Exercise brief: Each line in the records that mentions the word "SORTED" needs to be listed.

___ Exercise data ___

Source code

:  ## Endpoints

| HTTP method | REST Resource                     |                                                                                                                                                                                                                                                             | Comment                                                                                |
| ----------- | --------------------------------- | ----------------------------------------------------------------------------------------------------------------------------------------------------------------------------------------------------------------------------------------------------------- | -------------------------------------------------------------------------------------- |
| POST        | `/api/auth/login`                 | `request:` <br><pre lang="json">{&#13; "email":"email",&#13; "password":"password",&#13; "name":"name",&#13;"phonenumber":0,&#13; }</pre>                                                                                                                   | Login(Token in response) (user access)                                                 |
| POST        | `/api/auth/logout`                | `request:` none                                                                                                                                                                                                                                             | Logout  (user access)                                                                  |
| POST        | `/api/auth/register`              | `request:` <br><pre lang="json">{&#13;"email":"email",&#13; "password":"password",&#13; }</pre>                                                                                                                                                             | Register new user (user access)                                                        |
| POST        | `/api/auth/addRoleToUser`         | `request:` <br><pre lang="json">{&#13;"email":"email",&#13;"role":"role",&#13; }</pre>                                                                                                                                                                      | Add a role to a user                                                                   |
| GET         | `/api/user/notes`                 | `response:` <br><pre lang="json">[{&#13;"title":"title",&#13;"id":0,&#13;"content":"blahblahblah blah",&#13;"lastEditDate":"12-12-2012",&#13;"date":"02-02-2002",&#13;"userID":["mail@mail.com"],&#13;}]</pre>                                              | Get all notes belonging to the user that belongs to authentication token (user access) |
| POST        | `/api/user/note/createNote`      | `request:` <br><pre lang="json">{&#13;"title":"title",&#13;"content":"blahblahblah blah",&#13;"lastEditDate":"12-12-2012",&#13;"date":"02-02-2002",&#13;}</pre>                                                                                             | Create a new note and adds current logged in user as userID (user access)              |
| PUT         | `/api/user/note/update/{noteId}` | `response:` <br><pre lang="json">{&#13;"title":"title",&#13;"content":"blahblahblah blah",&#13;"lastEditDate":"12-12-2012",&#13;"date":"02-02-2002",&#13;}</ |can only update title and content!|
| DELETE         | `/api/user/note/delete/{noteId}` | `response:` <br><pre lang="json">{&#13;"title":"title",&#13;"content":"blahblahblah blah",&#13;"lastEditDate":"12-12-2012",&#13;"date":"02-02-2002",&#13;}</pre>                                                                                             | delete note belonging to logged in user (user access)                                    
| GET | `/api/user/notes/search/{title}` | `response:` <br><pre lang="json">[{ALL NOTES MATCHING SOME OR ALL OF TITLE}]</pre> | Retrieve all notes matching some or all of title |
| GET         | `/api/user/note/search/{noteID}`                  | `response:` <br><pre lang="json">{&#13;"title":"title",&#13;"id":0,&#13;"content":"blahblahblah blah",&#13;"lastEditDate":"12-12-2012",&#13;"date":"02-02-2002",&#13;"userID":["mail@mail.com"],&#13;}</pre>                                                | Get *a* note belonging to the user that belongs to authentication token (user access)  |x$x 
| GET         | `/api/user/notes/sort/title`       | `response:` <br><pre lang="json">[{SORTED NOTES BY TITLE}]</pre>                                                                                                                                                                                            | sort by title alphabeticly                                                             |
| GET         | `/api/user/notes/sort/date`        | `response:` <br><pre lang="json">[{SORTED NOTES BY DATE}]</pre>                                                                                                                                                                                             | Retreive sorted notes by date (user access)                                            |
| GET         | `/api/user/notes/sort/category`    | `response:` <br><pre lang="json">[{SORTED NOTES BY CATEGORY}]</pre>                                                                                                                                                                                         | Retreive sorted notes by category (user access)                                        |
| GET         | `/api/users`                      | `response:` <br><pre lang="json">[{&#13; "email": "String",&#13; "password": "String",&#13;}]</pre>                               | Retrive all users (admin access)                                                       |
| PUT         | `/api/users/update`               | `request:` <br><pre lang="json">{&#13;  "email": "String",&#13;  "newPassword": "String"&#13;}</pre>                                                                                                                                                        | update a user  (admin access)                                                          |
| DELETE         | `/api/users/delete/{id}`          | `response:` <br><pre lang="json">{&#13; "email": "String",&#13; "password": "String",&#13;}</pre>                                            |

___

Completed exercise:
| GET         | `/api/user/notes/sort/title`       | `response:` <br><pre lang="json">[{SORTED NOTES BY TITLE}]</pre>                                                                                                                                                                                            | sort by title alphabeticly                                                             |
| GET         | `/api/user/notes/sort/date`        | `response:` <br><pre lang="json">[{SORTED NOTES BY DATE}]</pre>                                                                                                                                                                                             | Retreive sorted notes by date (user access)                                            |
| GET         | `/api/user/notes/sort/category`    | `response:` <br><pre lang="json">[{SORTED NOTES BY CATEGORY}]</pre>                                                                                                                                                                                         | Retreive sorted notes by category (user access)                                        |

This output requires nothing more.